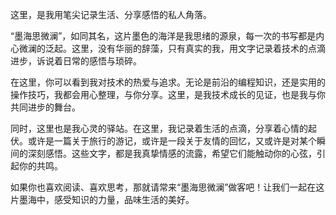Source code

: 这里，是我用笔尖记录生活、分享感悟的私人角落。

“墨海思微澜”，如同其名，这片墨色的海洋是我思绪的源泉，每一次的书写都是内心微澜的泛起。这里，没有华丽的辞藻，只有真实的我，用文字记录着技术的点滴进步，诉说着日常的感悟与琐碎。

在这里，你可以看到我对技术的热爱与追求。无论是前沿的编程知识，还是实用的操作技巧，我都会用心整理，与你分享。这里，是我技术成长的见证，也是我与你共同进步的舞台。

同时，这里也是我心灵的驿站。在这里，我记录着生活的点滴，分享着心情的起伏。或许是一篇关于旅行的游记，或许是一段关于友情的回忆，又或许是对某个瞬间的深刻感悟。这些文字，都是我真挚情感的流露，希望它们能触动你的心弦，引起你的共鸣。

如果你也喜欢阅读、喜欢思考，那就请常来“墨海思微澜”做客吧！让我们一起在这片墨海中，感受知识的力量，品味生活的美好。

<Boxx type='warning' title='自定义' />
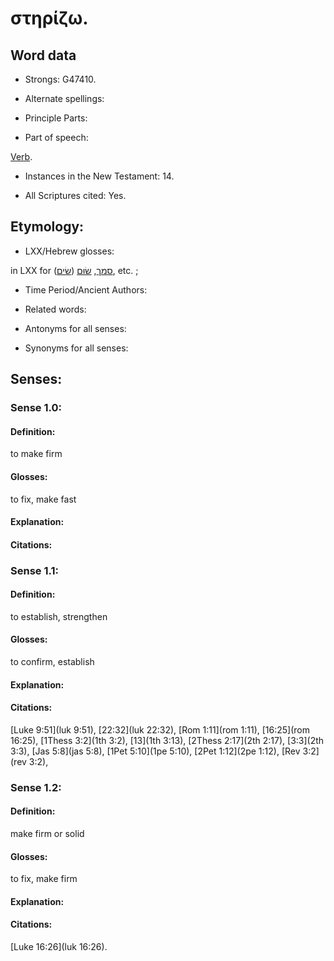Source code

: # στηρίζω. 

<!-- Status: S2=NeedsReview -->
<!-- Lexica used for edits: BDAG LN FFM BN LSJM MM   -->

## Word data

* Strongs: G47410.

* Alternate spellings:



* Principle Parts: 


* Part of speech: 

[Verb](http://ugg.readthedocs.io/en/latest/verb.html).

* Instances in the New Testament: 14.

* All Scriptures cited: Yes.

## Etymology: 


* LXX/Hebrew glosses: 

in LXX for [סמך](//en-uhl/H5564), [שׂוּם](//en-uhl/H7760) ([שׂים](//en-uhl/H7760)), etc. ;

* Time Period/Ancient Authors: 


* Related words: 

* Antonyms for all senses:

* Synonyms for all senses: 


## Senses: 


### Sense  1.0: 

#### Definition: 

to make firm 

#### Glosses: 

to fix, make fast 

#### Explanation: 


#### Citations: 

### Sense  1.1: 

#### Definition: 

to establish, strengthen 

#### Glosses: 

to confirm, establish

#### Explanation: 


#### Citations: 

[Luke 9:51](luk 9:51), [22:32](luk 22:32), [Rom 1:11](rom 1:11), [16:25](rom 16:25), [1Thess 3:2](1th 3:2), [13](1th 3:13), [2Thess 2:17](2th 2:17), [3:3](2th 3:3), [Jas 5:8](jas 5:8), [1Pet 5:10](1pe 5:10), [2Pet 1:12](2pe 1:12), [Rev 3:2](rev 3:2),

### Sense  1.2: 

#### Definition: 

make firm or solid 

#### Glosses: 

to fix, make firm

#### Explanation: 


#### Citations: 

[Luke 16:26](luk 16:26).


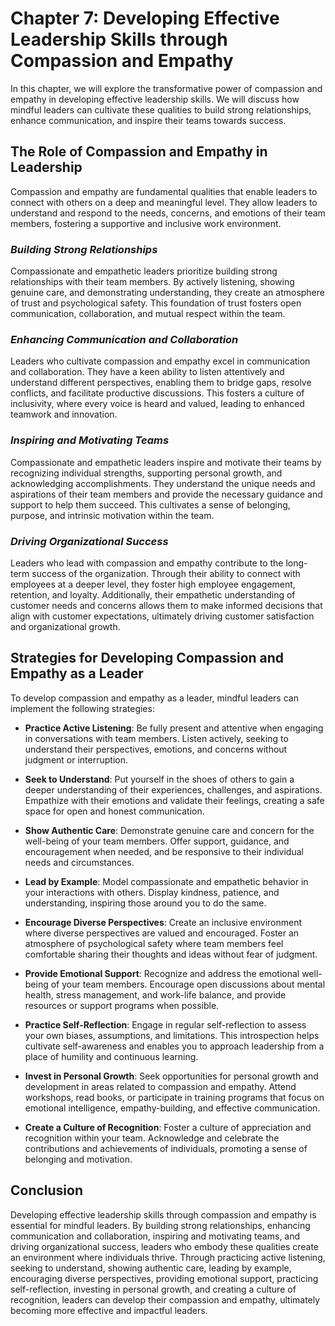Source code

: Chapter 7: Developing Effective Leadership Skills through Compassion and Empathy
================================================================================

In this chapter, we will explore the transformative power of compassion and empathy in developing effective leadership skills. We will discuss how mindful leaders can cultivate these qualities to build strong relationships, enhance communication, and inspire their teams towards success.

**The Role of Compassion and Empathy in Leadership**
----------------------------------------------------

Compassion and empathy are fundamental qualities that enable leaders to connect with others on a deep and meaningful level. They allow leaders to understand and respond to the needs, concerns, and emotions of their team members, fostering a supportive and inclusive work environment.

### *Building Strong Relationships*

Compassionate and empathetic leaders prioritize building strong relationships with their team members. By actively listening, showing genuine care, and demonstrating understanding, they create an atmosphere of trust and psychological safety. This foundation of trust fosters open communication, collaboration, and mutual respect within the team.

### *Enhancing Communication and Collaboration*

Leaders who cultivate compassion and empathy excel in communication and collaboration. They have a keen ability to listen attentively and understand different perspectives, enabling them to bridge gaps, resolve conflicts, and facilitate productive discussions. This fosters a culture of inclusivity, where every voice is heard and valued, leading to enhanced teamwork and innovation.

### *Inspiring and Motivating Teams*

Compassionate and empathetic leaders inspire and motivate their teams by recognizing individual strengths, supporting personal growth, and acknowledging accomplishments. They understand the unique needs and aspirations of their team members and provide the necessary guidance and support to help them succeed. This cultivates a sense of belonging, purpose, and intrinsic motivation within the team.

### *Driving Organizational Success*

Leaders who lead with compassion and empathy contribute to the long-term success of the organization. Through their ability to connect with employees at a deeper level, they foster high employee engagement, retention, and loyalty. Additionally, their empathetic understanding of customer needs and concerns allows them to make informed decisions that align with customer expectations, ultimately driving customer satisfaction and organizational growth.

**Strategies for Developing Compassion and Empathy as a Leader**
----------------------------------------------------------------

To develop compassion and empathy as a leader, mindful leaders can implement the following strategies:

* **Practice Active Listening**: Be fully present and attentive when engaging in conversations with team members. Listen actively, seeking to understand their perspectives, emotions, and concerns without judgment or interruption.

* **Seek to Understand**: Put yourself in the shoes of others to gain a deeper understanding of their experiences, challenges, and aspirations. Empathize with their emotions and validate their feelings, creating a safe space for open and honest communication.

* **Show Authentic Care**: Demonstrate genuine care and concern for the well-being of your team members. Offer support, guidance, and encouragement when needed, and be responsive to their individual needs and circumstances.

* **Lead by Example**: Model compassionate and empathetic behavior in your interactions with others. Display kindness, patience, and understanding, inspiring those around you to do the same.

* **Encourage Diverse Perspectives**: Create an inclusive environment where diverse perspectives are valued and encouraged. Foster an atmosphere of psychological safety where team members feel comfortable sharing their thoughts and ideas without fear of judgment.

* **Provide Emotional Support**: Recognize and address the emotional well-being of your team members. Encourage open discussions about mental health, stress management, and work-life balance, and provide resources or support programs when possible.

* **Practice Self-Reflection**: Engage in regular self-reflection to assess your own biases, assumptions, and limitations. This introspection helps cultivate self-awareness and enables you to approach leadership from a place of humility and continuous learning.

* **Invest in Personal Growth**: Seek opportunities for personal growth and development in areas related to compassion and empathy. Attend workshops, read books, or participate in training programs that focus on emotional intelligence, empathy-building, and effective communication.

* **Create a Culture of Recognition**: Foster a culture of appreciation and recognition within your team. Acknowledge and celebrate the contributions and achievements of individuals, promoting a sense of belonging and motivation.

**Conclusion**
--------------

Developing effective leadership skills through compassion and empathy is essential for mindful leaders. By building strong relationships, enhancing communication and collaboration, inspiring and motivating teams, and driving organizational success, leaders who embody these qualities create an environment where individuals thrive. Through practicing active listening, seeking to understand, showing authentic care, leading by example, encouraging diverse perspectives, providing emotional support, practicing self-reflection, investing in personal growth, and creating a culture of recognition, leaders can develop their compassion and empathy, ultimately becoming more effective and impactful leaders.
□ □ □ □ □ □ □
→ Requirement:
Whenever a line of the entries contains "墨海思微澜", it counts toward the total; state that total alone.

→ Solution:
2